China is now leading on trade and America is getting left behind.
Effective January 1, 2022 China will start the largest global trade deal on earth and America is not included. The Chinese program is called the Regional Comprehensive Economic Partnership (RCEP) and covers 15 countries, thirty percent of the world’s population, and $26.2 trillion of global output. China may soon be the dominate player in global trade.
On the same day in January that RCEP appears, America will be shrinking the USA trade platform. It looks like Ethiopia, Guinea, and Mali will be tossed out of the African Growth and Opportunity Act (AGOA) and that will diminish the African trade effort, and potentially sink AGOA for future generations.
During his tenure, it was former President Trump who de-joined the Trans-Pacific Partnership (TPP), and it was Congress that did not renew the Generalized Systems of Preferences (GSP) or the Miscellaneous Tariff Bill (MTB). These trade programs are critically important for America to foster international trade, and would have reduced costs to the American consumer. Instead, as everyone knows, prices are now going up and the purchasing power of the dollar is going down.

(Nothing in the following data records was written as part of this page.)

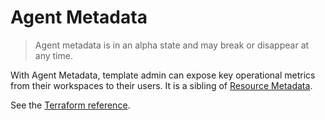 # Agent Metadata

<blockquote class="warning">
Agent metadata is in an alpha state and may break or disappear at any time.
</blockquote>

With Agent Metadata, template admin can expose key operational metrics from
their workspaces to their users. It is a sibling of [Resource Metadata](./resource-metadata.md).

See the [Terraform reference](https://registry.terraform.io/providers/coder/coder/latest/docs/resources/agent#metadata).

Last week, Congress passed the Uyghur Forced Labor Protection Act which is an important bill, but one that will be disruptive to global trade. The legislation will prevent products imported from China (either directly or indirectly) – from being tainted by forced labor during their manufacturing process, or if the products are assembled using any raw materials or components that are tainted. American public opinion is against forced labor, but there are many who question if this legislation can be effective, or whether the government will have created a federal boondoggle that will distort an already fragile trading relationship with China. The bill is designed to use trade for political purposes – to control a very difficult humanitarian situation in Xinjiang, China – based on cotton and other products from the region.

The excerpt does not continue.